O tipo de impacto que isso pode causar no processo de composição de um álbum é que são elas. Tudo sempre veio da música, a canção em si. Explico. Primeiro um artista compõe uma música, para depois juntar com outras e formar o repertório para preencher cerca de uma hora de um CD. Isso dos anos 80 pra cá. Antes, pensava-se em cerca de 40 minutos de um vinil, com 20 para cada lado. Voltando ainda mais no tempo, chegamos aos compactos dos anos 50, que no Brasil duraram até meados dos anos 80, e na Inglaterra, a catedral da música pop, ainda funciona muito bem. Acontece que agora é a música que volta a ser a grande vedete, e cada vez mais. Como reunir dez, doze delas sob um mesmo título é que é a questão, e até que ponto, doravante, isso realmente se faz necessário.

É fato que determinado artista deve pensar, enquanto faz ou grava trechos dessa ou daquela música, que ela pode se útil para alguma coisa especificamente. Algo como “essa música tem tudo para ser um bom single”, ou “essa tem uma letra em cima da qual dá pra fazer um bom roteiro de clipe“, ou ainda “esse disco precisa de uma balada”, e coisas do gênero. É dentro do estúdio, em geral, que enquanto gravam-se os instrumentos separadamente vai se montando o quebra-cabeças de se produzir um disco. Ali, músicos e produtores vão definindo seqüências de músicas e outros detalhes que fazem do disco um trabalho artístico com início, meio e fim, não apenas um apanhado de músicas legais – e nem estou falando aqui dos álbuns conceituais. Como, em tempos de mudança como este, pensar um disco?

E isso de dentro pra fora, ou seja, do músico fazendo o disco para o público. E como seria o sentido contrário? A expectativa do público hoje em dia é realmente por um novo álbum do Iron Maiden, Killers e Papa Roach, ou de novas músicas deles para se baixar – pagando ou não – e ouvir em tocadores de mp3? Riem de mim aqueles me vêem carregando um tocador de CDs portátil na bolsa, ao invés de um I-Pod da vida. Mas para mim o disco é um trabalho artístico completo, não é para pegar músicas dali e salpicá-las aleatoriamente junto com tantas outras. Minha expectativa, ainda, é por discos: abrir a embalagem sentir o cheiro, folhear o encarte, ler as letras enquanto as músicas tocam. Ler as resenhas e matérias sobre banda nas revistas. Argumentam que faço parte do passado, mas vivo tentando entender esses tempos de uma música só fazendo verão.
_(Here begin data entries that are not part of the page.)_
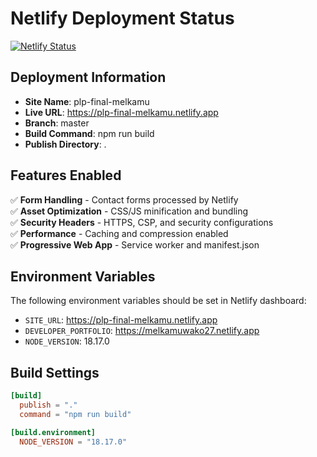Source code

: # Netlify Deployment Status

[![Netlify Status](https://api.netlify.com/api/v1/badges/your-badge-id/deploy-status)](https://app.netlify.com/sites/plp-final-melkamu/deploys)

## Deployment Information

- **Site Name**: plp-final-melkamu
- **Live URL**: https://plp-final-melkamu.netlify.app
- **Branch**: master
- **Build Command**: npm run build
- **Publish Directory**: .

## Features Enabled

✅ **Form Handling** - Contact forms processed by Netlify  
✅ **Asset Optimization** - CSS/JS minification and bundling  
✅ **Security Headers** - HTTPS, CSP, and security configurations  
✅ **Performance** - Caching and compression enabled  
✅ **Progressive Web App** - Service worker and manifest.json  

## Environment Variables

The following environment variables should be set in Netlify dashboard:

- `SITE_URL`: https://plp-final-melkamu.netlify.app
- `DEVELOPER_PORTFOLIO`: https://melkamuwako27.netlify.app
- `NODE_VERSION`: 18.17.0

## Build Settings

```toml
[build]
  publish = "."
  command = "npm run build"

[build.environment]
  NODE_VERSION = "18.17.0"
```
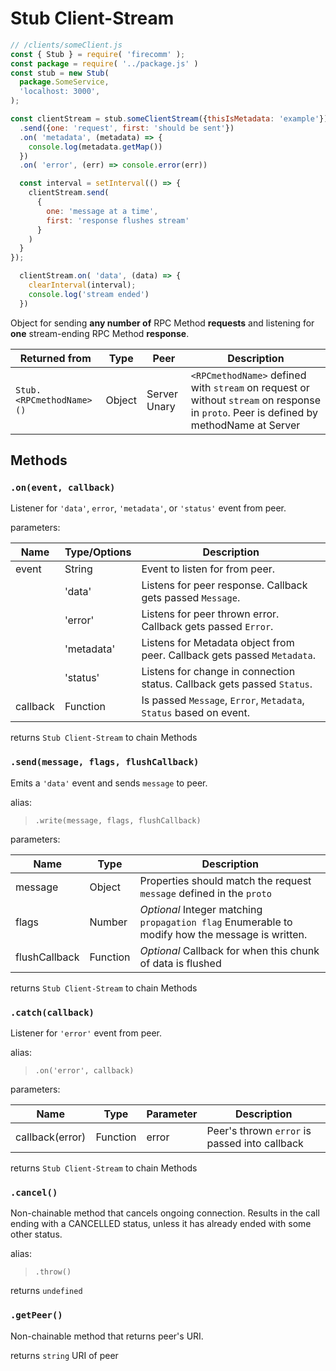  # Stub Client-Stream

```javascript
// /clients/someClient.js
const { Stub } = require( 'firecomm' );
const package = require( '../package.js' )
const stub = new Stub( 
  package.SomeService, 
  'localhost: 3000',
);

const clientStream = stub.someClientStream({thisIsMetadata: 'example'})
  .send({one: 'request', first: 'should be sent'})
  .on( 'metadata', (metadata) => {
    console.log(metadata.getMap())
  })
  .on( 'error', (err) => console.error(err))

  const interval = setInterval(() => {
    clientStream.send(
      {
        one: 'message at a time', 
        first: 'response flushes stream'
      }
    )
  }
});

  clientStream.on( 'data', (data) => {
    clearInterval(interval);
    console.log('stream ended')
  })
```

Object for sending **any number of** RPC Method **requests** and listening for **one** stream-ending RPC Method **response**.

| Returned from          | Type   | Peer         | Description                                                                |
| ------------------------ | -------- | -------------- | ---------------------------------------------------------------------------- |
| `Stub.<RPCmethodName>()` | Object | Server Unary | `<RPCmethodName>` defined with `stream` on request or without `stream` on response in `proto`. Peer is defined by methodName at Server | 

## Methods

### `.on(event, callback)`
Listener for `'data'`, `error`, `'metadata'`, or `'status'` event from peer.

parameters:

| Name     | Type/Options | Description                                                            |
| ---------- | -------------- | ------------------------------------------------------------------------ |
| event    | String       | Event to listen for from peer.                                         |
|          | 'data'       | Listens for peer response. Callback gets passed `Message`.              |
|          | 'error'      | Listens for peer thrown error. Callback gets passed `Error`.            |
|          | 'metadata'   | Listens for Metadata object from peer. Callback gets passed `Metadata`. |
|          | 'status'     | Listens for change in connection status. Callback gets passed `Status`. |
| callback | Function     | Is passed `Message`, `Error`, `Metadata`, `Status` based on event.     |
returns `Stub Client-Stream` to chain Methods

### `.send(message, flags, flushCallback)`

Emits a `'data'` event and sends `message` to peer.

alias:
> `.write(message, flags, flushCallback)`

parameters:

| Name          | Type     | Description                                                                                     |
| --------------- | ---------- | ------------------------------------------------------------------------------------------------- |
| message       | Object   | Properties should match the request `message` defined in the `proto`                            |
| flags         | Number   | *Optional* Integer matching `propagation flag` Enumerable to modify how the message is written. |
| flushCallback | Function | *Optional* Callback for when this chunk of data is flushed                                      |
returns `Stub Client-Stream` to chain Methods

### `.catch(callback)`
Listener for `'error'` event from peer.

alias:
> `.on('error', callback)`

parameters:

| Name     | Type     | Parameter | Description                                   |
| ---------- | ---------- | ----------- | ----------------------------------------------- |
| callback(error) | Function | error     | Peer's thrown `error` is passed into callback |
returns `Stub Client-Stream` to chain Methods

### `.cancel()`
Non-chainable method that cancels ongoing connection. Results in the call ending with a CANCELLED status, unless it has already ended with some other status.

alias:

> `.throw()`


returns `undefined`

### `.getPeer()`
Non-chainable method that returns peer's URI.

returns `string` URI of peer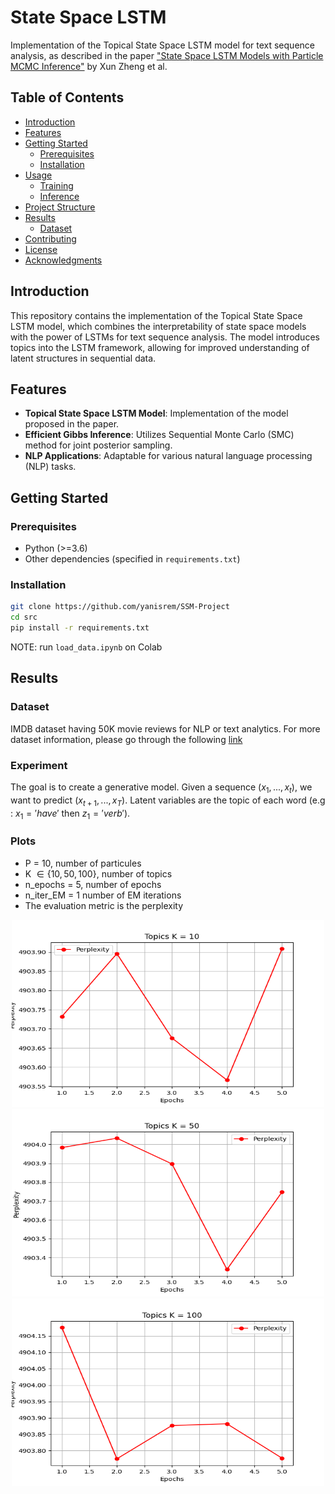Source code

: # State Space LSTM

Implementation of the Topical State Space LSTM model for text sequence analysis, as described in the paper ["State Space LSTM Models with Particle MCMC Inference"](https://arxiv.org/abs/1711.11179) by Xun Zheng et al.

## Table of Contents
- [Introduction](#introduction)
- [Features](#features)
- [Getting Started](#getting-started)
  - [Prerequisites](#prerequisites)
  - [Installation](#installation)
- [Usage](#usage)
  - [Training](#training)
  - [Inference](#inference)
- [Project Structure](#project-structure)
- [Results](#results)
  - [Dataset](#dataset)
- [Contributing](#contributing)
- [License](#license)
- [Acknowledgments](#acknowledgments)

## Introduction

This repository contains the implementation of the Topical State Space LSTM model, which combines the interpretability of state space models with the power of LSTMs for text sequence analysis. The model introduces topics into the LSTM framework, allowing for improved understanding of latent structures in sequential data.

## Features

- **Topical State Space LSTM Model**: Implementation of the model proposed in the paper.
- **Efficient Gibbs Inference**: Utilizes Sequential Monte Carlo (SMC) method for joint posterior sampling.
- **NLP Applications**: Adaptable for various natural language processing (NLP) tasks.

## Getting Started

### Prerequisites

- Python (>=3.6)
- Other dependencies (specified in `requirements.txt`)

### Installation

```bash
git clone https://github.com/yanisrem/SSM-Project
cd src
pip install -r requirements.txt
```

NOTE: run `load_data.ipynb` on Colab

## Results

### Dataset

IMDB dataset having 50K movie reviews for NLP or text analytics.
For more dataset information, please go through the following [link](http://ai.stanford.edu/~amaas/data/sentiment/)

### Experiment

The goal is to create a generative model. Given a sequence $(x_1, . . . , x_t)$, we want to predict $(x_{t+1}, . . . , x_T )$.
Latent variables are the topic of each word (e.g : $x_1 = 'have'$ then $z_1 = 'verb'$).

### Plots

- P = 10, number of particules
- K $\in \{ 10,50, 100\}$, number of topics
- n_epochs = 5, number of epochs
- n_iter_EM = 1 number of EM iterations
- The evaluation metric is the perplexity

<div style="text-align:center;">
  <img src="./img/perplexity_10_topics.png" width="500" height="300">

  <img src="./img/perplexity_50_topics.png" width="500" height="300">

  <img src="./img/perplexity_100_topics.png" width="500" height="300">
</div>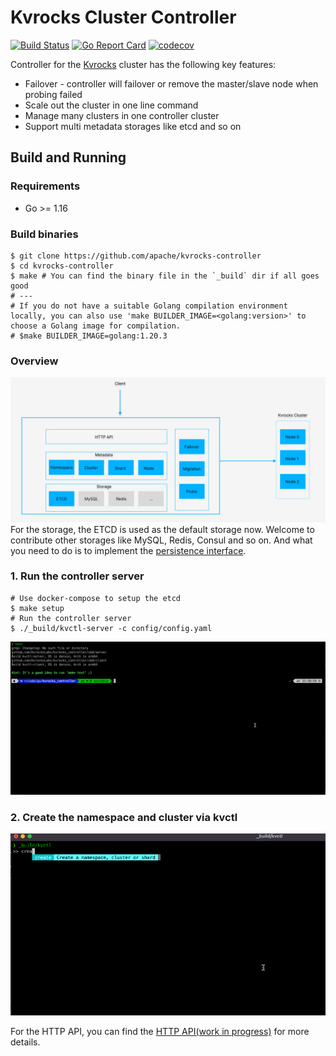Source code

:# Kvrocks Cluster Controller

[![Build Status](https://github.com/apache/kvrocks-controller/workflows/CI%20Actions/badge.svg)](https://github.com/apache/kvrocks-controller/actions) [![Go Report Card](https://goreportcard.com/badge/github.com/apache/kvrocks-controller)](https://goreportcard.com/report/github.com/apache/kvrocks-controller) [![codecov](https://codecov.io/gh/apache/kvrocks-controller/branch/unsteable/graph/badge.svg?token=EKU6KU5IWK)](https://codecov.io/gh/apache/kvrocks-controller)

Controller for the [Kvrocks](https://github.com/apache/incubator-kvrocks#---) cluster has the following key features: 

* Failover - controller will failover or remove the master/slave node when probing failed
* Scale out the cluster in one line command
* Manage many clusters in one controller cluster
* Support multi metadata storages like etcd and so on

## Build and Running

### Requirements

* Go >= 1.16

### Build binaries 

```shell
$ git clone https://github.com/apache/kvrocks-controller
$ cd kvrocks-controller
$ make # You can find the binary file in the `_build` dir if all goes good
# ---
# If you do not have a suitable Golang compilation environment locally, you can also use 'make BUILDER_IMAGE=<golang:version>' to choose a Golang image for compilation.
# $make BUILDER_IMAGE=golang:1.20.3
```
### Overview
![image](docs/images/overview.png)
For the storage, the ETCD is used as the default storage now. Welcome to contribute other storages like MySQL, Redis, Consul and so on. And what you need to do is to implement the [persistence interface](https://github.com/apache/kvrocks-controller/blob/unstable/storage/persistence/persistence.go).

### 1. Run the controller server 

```shell
# Use docker-compose to setup the etcd
$ make setup
# Run the controller server
$ ./_build/kvctl-server -c config/config.yaml
```
![image](docs/images/server.gif)

### 2. Create the namespace and cluster via kvctl 
![image](docs/images/client.gif)


For the HTTP API, you can find the [HTTP API(work in progress)](docs/API.md) for more details.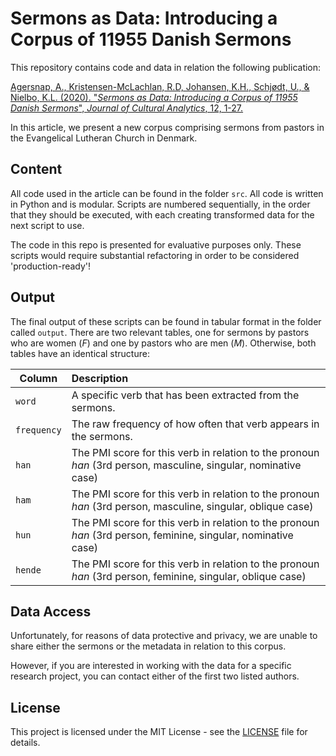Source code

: # Sermons as Data: Introducing a Corpus of 11955 Danish Sermons

This repository contains code and data in relation the following publication:

[Agersnap, A., Kristensen-McLachlan, R.D, Johansen, K.H., Schjødt, U., & Nielbo, K.L. (2020). "*Sermons as Data: Introducing a Corpus of 11955 Danish Sermons*", *Journal of Cultural Analytics*, 12, 1-27.](https://doi.org/10.22148/001c.18238)

In this article, we present a new corpus comprising sermons from pastors in the Evangelical Lutheran Church in Denmark.

## Content

All code used in the article can be found in the folder ```src```. All code is written in Python and is modular. Scripts are numbered sequentially, in the order that they should be executed, with each creating transformed data for the next script to use.

The code in this repo is presented for evaluative purposes only. These scripts would require substantial refactoring in order to be considered 'production-ready'!

## Output

The final output of these scripts can be found in tabular format in the folder called ```output```. There are two relevant tables, one for sermons by pastors who are women (*F*) and one by pastors who are men (*M*). Otherwise, both tables have an identical structure:

| Column | Description|
|--------|:-----------|
```word```| A specific verb that has been extracted from the sermons.
```frequency``` | The raw frequency of how often that verb appears in the sermons.
```han``` | The PMI score for this verb in relation to the pronoun *han* (3rd person, masculine, singular, nominative case)
```ham``` | The PMI score for this verb in relation to the pronoun *han* (3rd person, masculine, singular, oblique case)
```hun``` | The PMI score for this verb in relation to the pronoun *han* (3rd person, feminine, singular, nominative case)
```hende``` | The PMI score for this verb in relation to the pronoun *han* (3rd person, feminine, singular, oblique case)

## Data Access

Unfortunately, for reasons of data protective and privacy, we are unable to share either the sermons or the metadata in relation to this corpus.

However, if you are interested in working with the data for a specific research project, you can contact either of the first two listed authors.



## License

This project is licensed under the MIT License - see the [LICENSE](LICENSE) file for details.
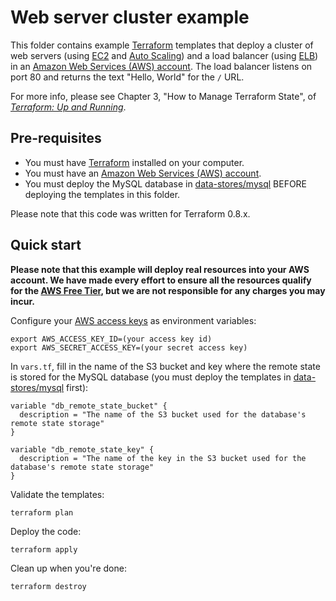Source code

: # Web server cluster example

This folder contains example [Terraform](https://www.terraform.io/) templates that deploy a cluster of web servers 
(using [EC2](https://aws.amazon.com/ec2/) and [Auto Scaling](https://aws.amazon.com/autoscaling/)) and a load balancer
(using [ELB](https://aws.amazon.com/elasticloadbalancing/)) in an [Amazon Web Services (AWS) 
account](http://aws.amazon.com/). The load balancer listens on port 80 and returns the text "Hello, World" for the 
`/` URL.

For more info, please see Chapter 3, "How to Manage Terraform State", of 
*[Terraform: Up and Running](http://www.terraformupandrunning.com)*.

## Pre-requisites

* You must have [Terraform](https://www.terraform.io/) installed on your computer. 
* You must have an [Amazon Web Services (AWS) account](http://aws.amazon.com/).
* You must deploy the MySQL database in [data-stores/mysql](../../data-stores/mysql) BEFORE deploying the
  templates in this folder.

Please note that this code was written for Terraform 0.8.x.

## Quick start

**Please note that this example will deploy real resources into your AWS account. We have made every effort to ensure 
all the resources qualify for the [AWS Free Tier](https://aws.amazon.com/free/), but we are not responsible for any
charges you may incur.** 

Configure your [AWS access 
keys](http://docs.aws.amazon.com/general/latest/gr/aws-sec-cred-types.html#access-keys-and-secret-access-keys) as 
environment variables:

```
export AWS_ACCESS_KEY_ID=(your access key id)
export AWS_SECRET_ACCESS_KEY=(your secret access key)
```

In `vars.tf`, fill in the name of the S3 bucket and key where the remote state is stored for the MySQL database
(you must deploy the templates in [data-stores/mysql](../../data-stores/mysql) first):

```hcl
variable "db_remote_state_bucket" {
  description = "The name of the S3 bucket used for the database's remote state storage"
}

variable "db_remote_state_key" {
  description = "The name of the key in the S3 bucket used for the database's remote state storage"
}
```

Validate the templates:

```
terraform plan
```

Deploy the code:

```
terraform apply
```

Clean up when you're done:

```
terraform destroy
```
Até a próxima, e long live rock’n’roll!!!

em outubro 8, 2006 03:31 PM [Marcus Marçal]

Cara, esse papo de se exaltar novamente o single é um retrocesso e só interessa ao comércio e não à música. É como se ainda estivéssemos nos tempos de bailinho pop. Ainda bem que existe farta literatura sobre o assunto.



em dezembro 1, 2006 01:37 PM [denise nascimento]

Pô, cara, tu tem toda razão, valorizo pacas essas paradas que tu descreveu. Quando tem um cd em mãos, se for assim eu também sou das antigas, quero dizer, nós, valeu cara, meus parabéns pela matéria. Denise de Teresina, Piauí.